Directions for this task:
All of the records below are to be printed exactly; the pictures are to be left out.

Data to examine:
++++++++++

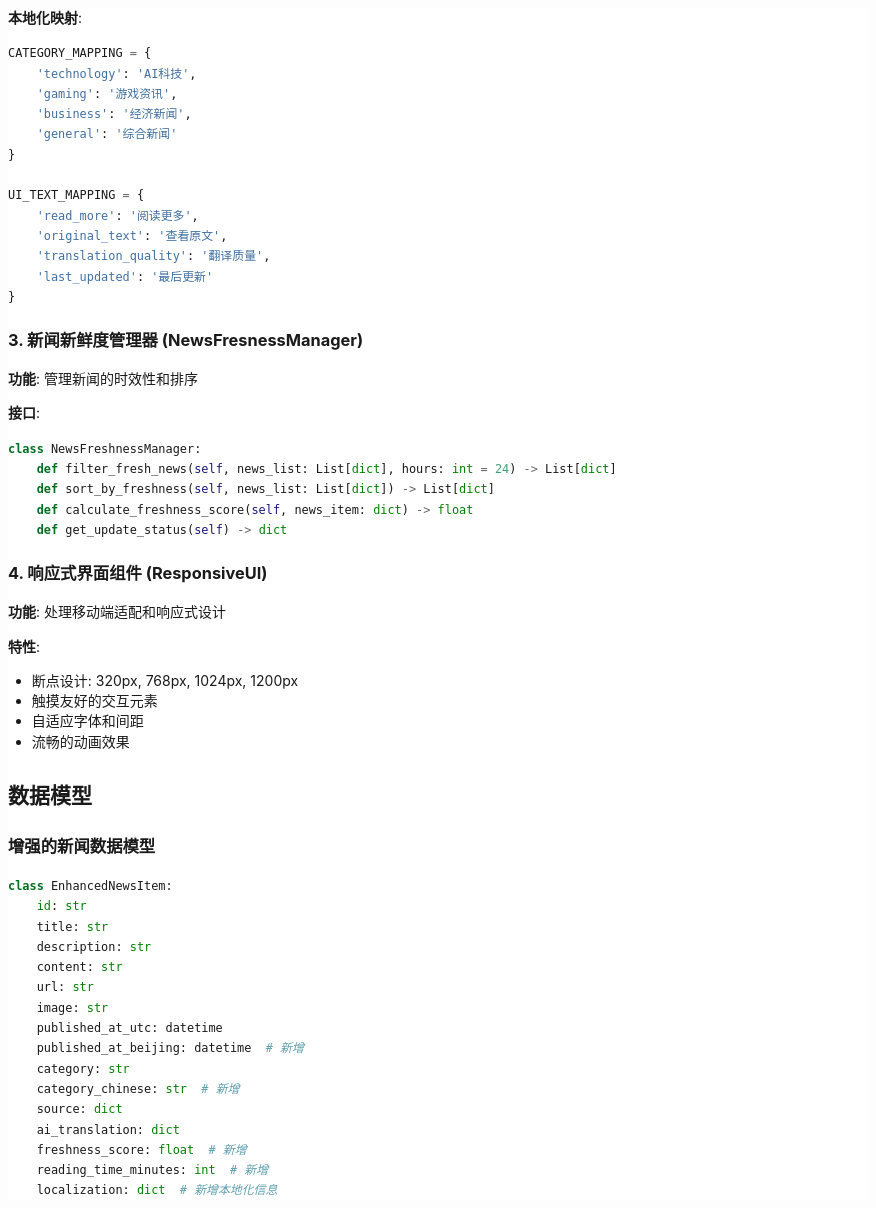 **本地化映射**:
```python
CATEGORY_MAPPING = {
    'technology': 'AI科技',
    'gaming': '游戏资讯', 
    'business': '经济新闻',
    'general': '综合新闻'
}

UI_TEXT_MAPPING = {
    'read_more': '阅读更多',
    'original_text': '查看原文',
    'translation_quality': '翻译质量',
    'last_updated': '最后更新'
}
```

### 3. 新闻新鲜度管理器 (NewsFresnessManager)

**功能**: 管理新闻的时效性和排序

**接口**:
```python
class NewsFreshnessManager:
    def filter_fresh_news(self, news_list: List[dict], hours: int = 24) -> List[dict]
    def sort_by_freshness(self, news_list: List[dict]) -> List[dict]
    def calculate_freshness_score(self, news_item: dict) -> float
    def get_update_status(self) -> dict
```

### 4. 响应式界面组件 (ResponsiveUI)

**功能**: 处理移动端适配和响应式设计

**特性**:
- 断点设计: 320px, 768px, 1024px, 1200px
- 触摸友好的交互元素
- 自适应字体和间距
- 流畅的动画效果

## 数据模型

### 增强的新闻数据模型
```python
class EnhancedNewsItem:
    id: str
    title: str
    description: str
    content: str
    url: str
    image: str
    published_at_utc: datetime
    published_at_beijing: datetime  # 新增
    category: str
    category_chinese: str  # 新增
    source: dict
    ai_translation: dict
    freshness_score: float  # 新增
    reading_time_minutes: int  # 新增
    localization: dict  # 新增本地化信息
```
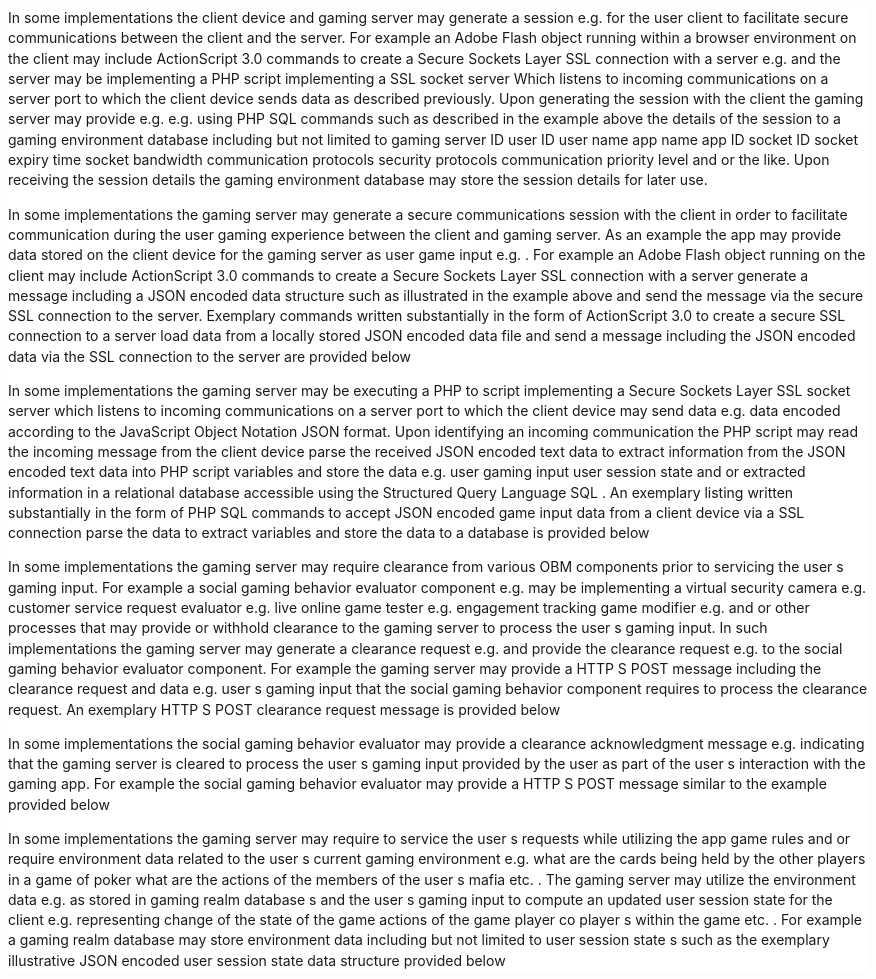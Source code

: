 In some implementations the client device and gaming server may generate a session e.g. for the user client to facilitate secure communications between the client and the server. For example an Adobe Flash object running within a browser environment on the client may include ActionScript 3.0 commands to create a Secure Sockets Layer SSL connection with a server e.g. and the server may be implementing a PHP script implementing a SSL socket server Which listens to incoming communications on a server port to which the client device sends data as described previously. Upon generating the session with the client the gaming server may provide e.g. e.g. using PHP SQL commands such as described in the example above the details of the session to a gaming environment database including but not limited to gaming server ID user ID user name app name app ID socket ID socket expiry time socket bandwidth communication protocols security protocols communication priority level and or the like. Upon receiving the session details the gaming environment database may store the session details for later use.

In some implementations the gaming server may generate a secure communications session with the client in order to facilitate communication during the user gaming experience between the client and gaming server. As an example the app may provide data stored on the client device for the gaming server as user game input e.g. . For example an Adobe Flash object running on the client may include ActionScript 3.0 commands to create a Secure Sockets Layer SSL connection with a server generate a message including a JSON encoded data structure such as illustrated in the example above and send the message via the secure SSL connection to the server. Exemplary commands written substantially in the form of ActionScript 3.0 to create a secure SSL connection to a server load data from a locally stored JSON encoded data file and send a message including the JSON encoded data via the SSL connection to the server are provided below 

In some implementations the gaming server may be executing a PHP to script implementing a Secure Sockets Layer SSL socket server which listens to incoming communications on a server port to which the client device may send data e.g. data encoded according to the JavaScript Object Notation JSON format. Upon identifying an incoming communication the PHP script may read the incoming message from the client device parse the received JSON encoded text data to extract information from the JSON encoded text data into PHP script variables and store the data e.g. user gaming input user session state and or extracted information in a relational database accessible using the Structured Query Language SQL . An exemplary listing written substantially in the form of PHP SQL commands to accept JSON encoded game input data from a client device via a SSL connection parse the data to extract variables and store the data to a database is provided below 

In some implementations the gaming server may require clearance from various OBM components prior to servicing the user s gaming input. For example a social gaming behavior evaluator component e.g. may be implementing a virtual security camera e.g. customer service request evaluator e.g. live online game tester e.g. engagement tracking game modifier e.g. and or other processes that may provide or withhold clearance to the gaming server to process the user s gaming input. In such implementations the gaming server may generate a clearance request e.g. and provide the clearance request e.g. to the social gaming behavior evaluator component. For example the gaming server may provide a HTTP S POST message including the clearance request and data e.g. user s gaming input that the social gaming behavior component requires to process the clearance request. An exemplary HTTP S POST clearance request message is provided below 

In some implementations the social gaming behavior evaluator may provide a clearance acknowledgment message e.g. indicating that the gaming server is cleared to process the user s gaming input provided by the user as part of the user s interaction with the gaming app. For example the social gaming behavior evaluator may provide a HTTP S POST message similar to the example provided below 

In some implementations the gaming server may require to service the user s requests while utilizing the app game rules and or require environment data related to the user s current gaming environment e.g. what are the cards being held by the other players in a game of poker what are the actions of the members of the user s mafia etc. . The gaming server may utilize the environment data e.g. as stored in gaming realm database s and the user s gaming input to compute an updated user session state for the client e.g. representing change of the state of the game actions of the game player co player s within the game etc. . For example a gaming realm database may store environment data including but not limited to user session state s such as the exemplary illustrative JSON encoded user session state data structure provided below 
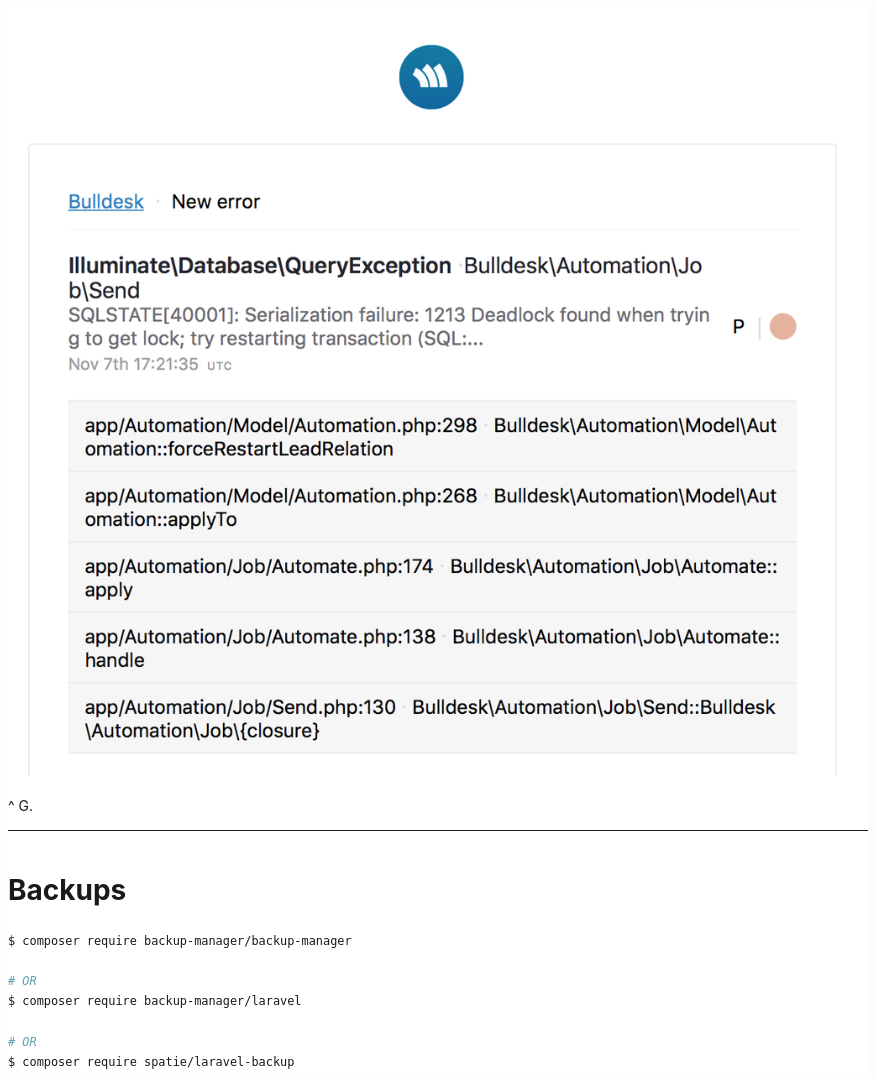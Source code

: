 ![inline](image/bugsnag-notification.png)

^ G.

---

# Backups

```bash
$ composer require backup-manager/backup-manager

# OR
$ composer require backup-manager/laravel

# OR
$ composer require spatie/laravel-backup
```
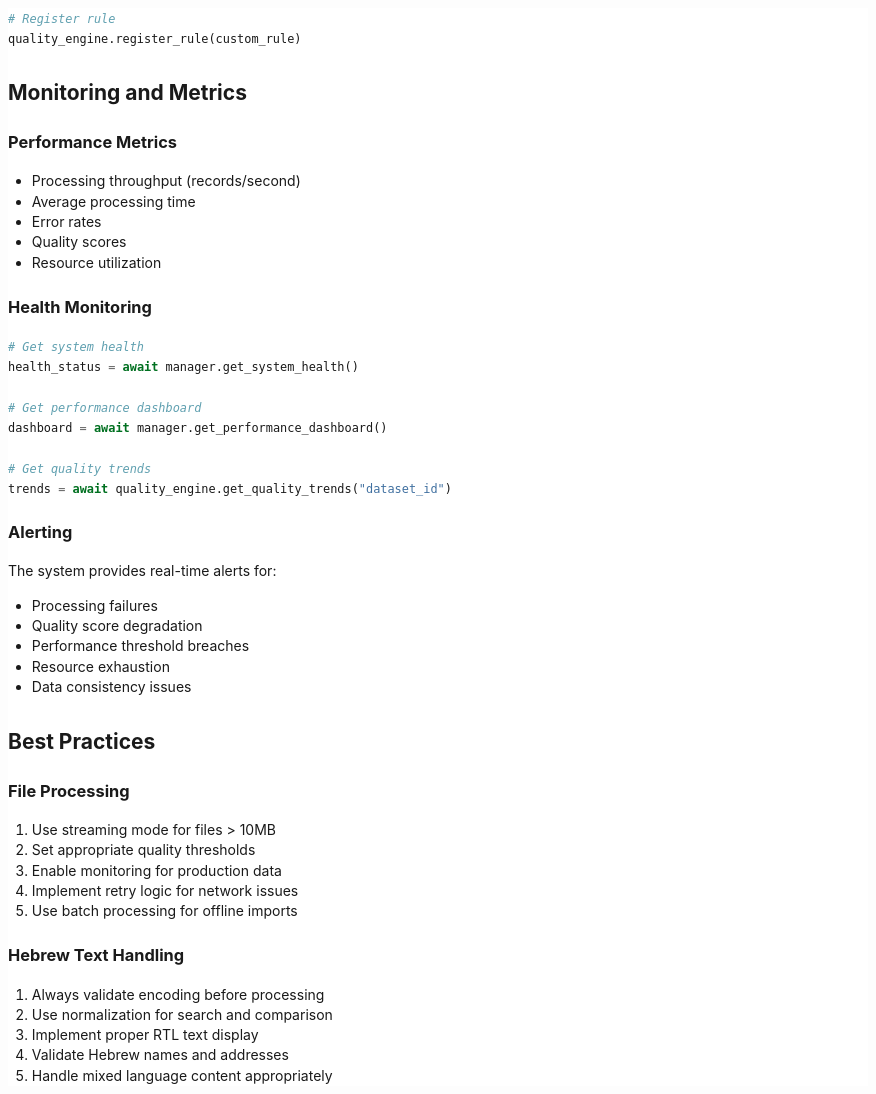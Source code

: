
 ```python
# Register rule
quality_engine.register_rule(custom_rule)
```

## Monitoring and Metrics

### Performance Metrics
- Processing throughput (records/second)
- Average processing time
- Error rates
- Quality scores
- Resource utilization

### Health Monitoring
```python
# Get system health
health_status = await manager.get_system_health()

# Get performance dashboard
dashboard = await manager.get_performance_dashboard()

# Get quality trends
trends = await quality_engine.get_quality_trends("dataset_id")
```

### Alerting
The system provides real-time alerts for:
- Processing failures
- Quality score degradation
- Performance threshold breaches
- Resource exhaustion
- Data consistency issues

## Best Practices

### File Processing
1. Use streaming mode for files > 10MB
2. Set appropriate quality thresholds
3. Enable monitoring for production data
4. Implement retry logic for network issues
5. Use batch processing for offline imports

### Hebrew Text Handling
1. Always validate encoding before processing
2. Use normalization for search and comparison
3. Implement proper RTL text display
4. Validate Hebrew names and addresses
5. Handle mixed language content appropriately
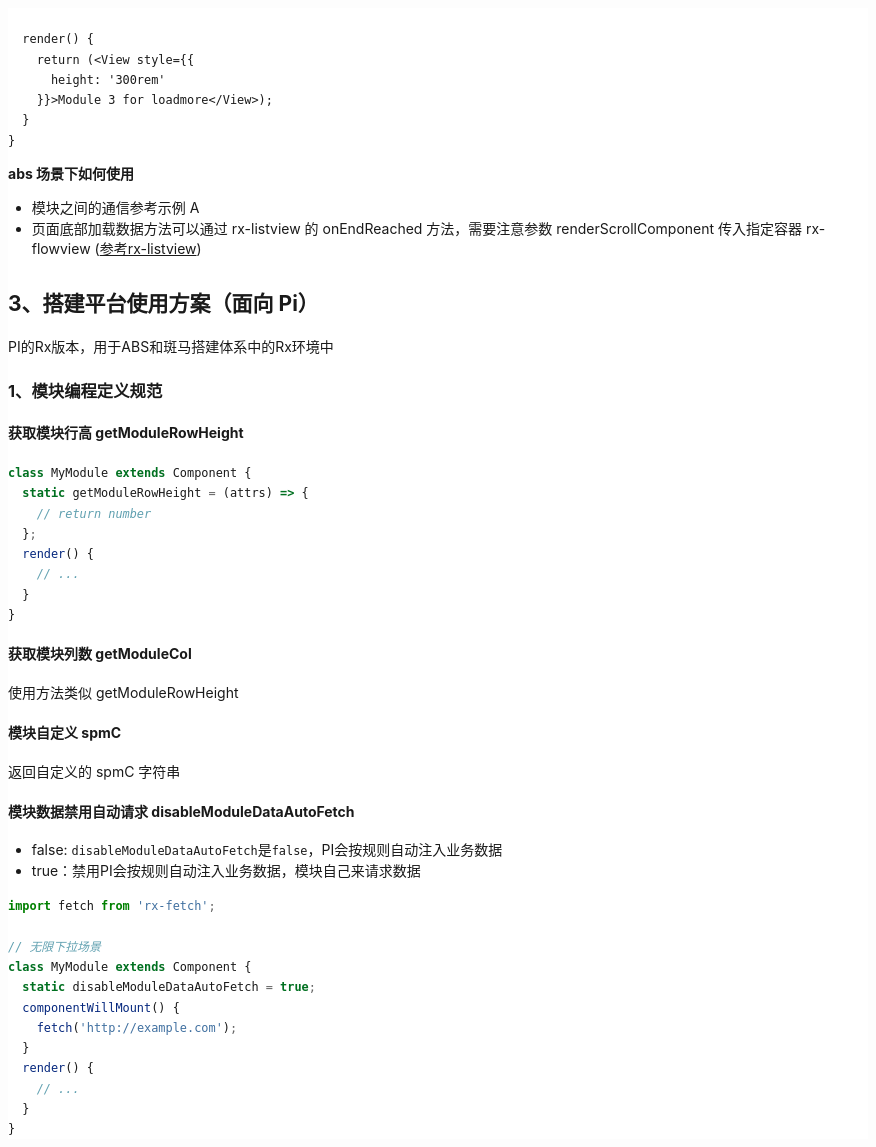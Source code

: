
 ```

  render() {
    return (<View style={{
      height: '300rem'
    }}>Module 3 for loadmore</View>);
  }
}
```

**abs 场景下如何使用**

* 模块之间的通信参考示例 A
* 页面底部加载数据方法可以通过 rx-listview 的 onEndReached 方法，需要注意参数 renderScrollComponent 传入指定容器 rx-flowview ([参考rx-listview](http://gitlab.alibaba-inc.com/kg/rx-listview))

## 3、搭建平台使用方案（面向 Pi）


PI的Rx版本，用于ABS和斑马搭建体系中的Rx环境中

### 1、模块编程定义规范

#### 获取模块行高 getModuleRowHeight

```js
class MyModule extends Component {
  static getModuleRowHeight = (attrs) => {
    // return number
  };
  render() {
    // ...
  }
}
```

#### 获取模块列数 getModuleCol

使用方法类似 getModuleRowHeight

#### 模块自定义 spmC

返回自定义的 spmC 字符串

#### 模块数据禁用自动请求 disableModuleDataAutoFetch

* false: `disableModuleDataAutoFetch`是`false`，PI会按规则自动注入业务数据
* true：禁用PI会按规则自动注入业务数据，模块自己来请求数据

```js
import fetch from 'rx-fetch';

// 无限下拉场景
class MyModule extends Component {
  static disableModuleDataAutoFetch = true;
  componentWillMount() {
    fetch('http://example.com');
  }
  render() {
    // ...
  }
}
```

++++++++++

Solution:
 **本地化映射**:
```python
CATEGORY_MAPPING = {
    'technology': 'AI科技',
    'gaming': '游戏资讯', 
    'business': '经济新闻',
    'general': '综合新闻'
}

UI_TEXT_MAPPING = {
    'read_more': '阅读更多',
    'original_text': '查看原文',
    'translation_quality': '翻译质量',
    'last_updated': '最后更新'
}
```

### 3. 新闻新鲜度管理器 (NewsFresnessManager)

**功能**: 管理新闻的时效性和排序

**接口**:
```python
class NewsFreshnessManager:
    def filter_fresh_news(self, news_list: List[dict], hours: int = 24) -> List[dict]
    def sort_by_freshness(self, news_list: List[dict]) -> List[dict]
    def calculate_freshness_score(self, news_item: dict) -> float
    def get_update_status(self) -> dict
```

### 4. 响应式界面组件 (ResponsiveUI)

**功能**: 处理移动端适配和响应式设计

**特性**:
- 断点设计: 320px, 768px, 1024px, 1200px
- 触摸友好的交互元素
- 自适应字体和间距
- 流畅的动画效果

## 数据模型

### 增强的新闻数据模型
```python
class EnhancedNewsItem:
    id: str
    title: str
    description: str
    content: str
    url: str
    image: str
    published_at_utc: datetime
    published_at_beijing: datetime  # 新增
    category: str
    category_chinese: str  # 新增
    source: dict
    ai_translation: dict
    freshness_score: float  # 新增
    reading_time_minutes: int  # 新增
    localization: dict  # 新增本地化信息
```
Source code

: In some implementations the client device and gaming server may generate a session e.g. for the user client to facilitate secure communications between the client and the server. For example an Adobe Flash object running within a browser environment on the client may include ActionScript 3.0 commands to create a Secure Sockets Layer SSL connection with a server e.g. and the server may be implementing a PHP script implementing a SSL socket server Which listens to incoming communications on a server port to which the client device sends data as described previously. Upon generating the session with the client the gaming server may provide e.g. e.g. using PHP SQL commands such as described in the example above the details of the session to a gaming environment database including but not limited to gaming server ID user ID user name app name app ID socket ID socket expiry time socket bandwidth communication protocols security protocols communication priority level and or the like. Upon receiving the session details the gaming environment database may store the session details for later use.

In some implementations the gaming server may generate a secure communications session with the client in order to facilitate communication during the user gaming experience between the client and gaming server. As an example the app may provide data stored on the client device for the gaming server as user game input e.g. . For example an Adobe Flash object running on the client may include ActionScript 3.0 commands to create a Secure Sockets Layer SSL connection with a server generate a message including a JSON encoded data structure such as illustrated in the example above and send the message via the secure SSL connection to the server. Exemplary commands written substantially in the form of ActionScript 3.0 to create a secure SSL connection to a server load data from a locally stored JSON encoded data file and send a message including the JSON encoded data via the SSL connection to the server are provided below 

In some implementations the gaming server may be executing a PHP to script implementing a Secure Sockets Layer SSL socket server which listens to incoming communications on a server port to which the client device may send data e.g. data encoded according to the JavaScript Object Notation JSON format. Upon identifying an incoming communication the PHP script may read the incoming message from the client device parse the received JSON encoded text data to extract information from the JSON encoded text data into PHP script variables and store the data e.g. user gaming input user session state and or extracted information in a relational database accessible using the Structured Query Language SQL . An exemplary listing written substantially in the form of PHP SQL commands to accept JSON encoded game input data from a client device via a SSL connection parse the data to extract variables and store the data to a database is provided below 

In some implementations the gaming server may require clearance from various OBM components prior to servicing the user s gaming input. For example a social gaming behavior evaluator component e.g. may be implementing a virtual security camera e.g. customer service request evaluator e.g. live online game tester e.g. engagement tracking game modifier e.g. and or other processes that may provide or withhold clearance to the gaming server to process the user s gaming input. In such implementations the gaming server may generate a clearance request e.g. and provide the clearance request e.g. to the social gaming behavior evaluator component. For example the gaming server may provide a HTTP S POST message including the clearance request and data e.g. user s gaming input that the social gaming behavior component requires to process the clearance request. An exemplary HTTP S POST clearance request message is provided below 

In some implementations the social gaming behavior evaluator may provide a clearance acknowledgment message e.g. indicating that the gaming server is cleared to process the user s gaming input provided by the user as part of the user s interaction with the gaming app. For example the social gaming behavior evaluator may provide a HTTP S POST message similar to the example provided below 

In some implementations the gaming server may require to service the user s requests while utilizing the app game rules and or require environment data related to the user s current gaming environment e.g. what are the cards being held by the other players in a game of poker what are the actions of the members of the user s mafia etc. . The gaming server may utilize the environment data e.g. as stored in gaming realm database s and the user s gaming input to compute an updated user session state for the client e.g. representing change of the state of the game actions of the game player co player s within the game etc. . For example a gaming realm database may store environment data including but not limited to user session state s such as the exemplary illustrative JSON encoded user session state data structure provided below 
Source code

: ![inline](image/bugsnag-notification.png)

^ G.

---

# Backups

```bash
$ composer require backup-manager/backup-manager

# OR
$ composer require backup-manager/laravel

# OR
$ composer require spatie/laravel-backup
```
Source code

:
 ```python
# Register rule
quality_engine.register_rule(custom_rule)
```

## Monitoring and Metrics

### Performance Metrics
- Processing throughput (records/second)
- Average processing time
- Error rates
- Quality scores
- Resource utilization

### Health Monitoring
```python
# Get system health
health_status = await manager.get_system_health()

# Get performance dashboard
dashboard = await manager.get_performance_dashboard()

# Get quality trends
trends = await quality_engine.get_quality_trends("dataset_id")
```

### Alerting
The system provides real-time alerts for:
- Processing failures
- Quality score degradation
- Performance threshold breaches
- Resource exhaustion
- Data consistency issues

## Best Practices

### File Processing
1. Use streaming mode for files > 10MB
2. Set appropriate quality thresholds
3. Enable monitoring for production data
4. Implement retry logic for network issues
5. Use batch processing for offline imports

### Hebrew Text Handling
1. Always validate encoding before processing
2. Use normalization for search and comparison
3. Implement proper RTL text display
4. Validate Hebrew names and addresses
5. Handle mixed language content appropriately
Source code

:
 ```

  render() {
    return (<View style={{
      height: '300rem'
    }}>Module 3 for loadmore</View>);
  }
}
```

**abs 场景下如何使用**

* 模块之间的通信参考示例 A
* 页面底部加载数据方法可以通过 rx-listview 的 onEndReached 方法，需要注意参数 renderScrollComponent 传入指定容器 rx-flowview ([参考rx-listview](http://gitlab.alibaba-inc.com/kg/rx-listview))

## 3、搭建平台使用方案（面向 Pi）


PI的Rx版本，用于ABS和斑马搭建体系中的Rx环境中

### 1、模块编程定义规范

#### 获取模块行高 getModuleRowHeight

```js
class MyModule extends Component {
  static getModuleRowHeight = (attrs) => {
    // return number
  };
  render() {
    // ...
  }
}
```

#### 获取模块列数 getModuleCol

使用方法类似 getModuleRowHeight

#### 模块自定义 spmC

返回自定义的 spmC 字符串

#### 模块数据禁用自动请求 disableModuleDataAutoFetch

* false: `disableModuleDataAutoFetch`是`false`，PI会按规则自动注入业务数据
* true：禁用PI会按规则自动注入业务数据，模块自己来请求数据

```js
import fetch from 'rx-fetch';

// 无限下拉场景
class MyModule extends Component {
  static disableModuleDataAutoFetch = true;
  componentWillMount() {
    fetch('http://example.com');
  }
  render() {
    // ...
  }
}
```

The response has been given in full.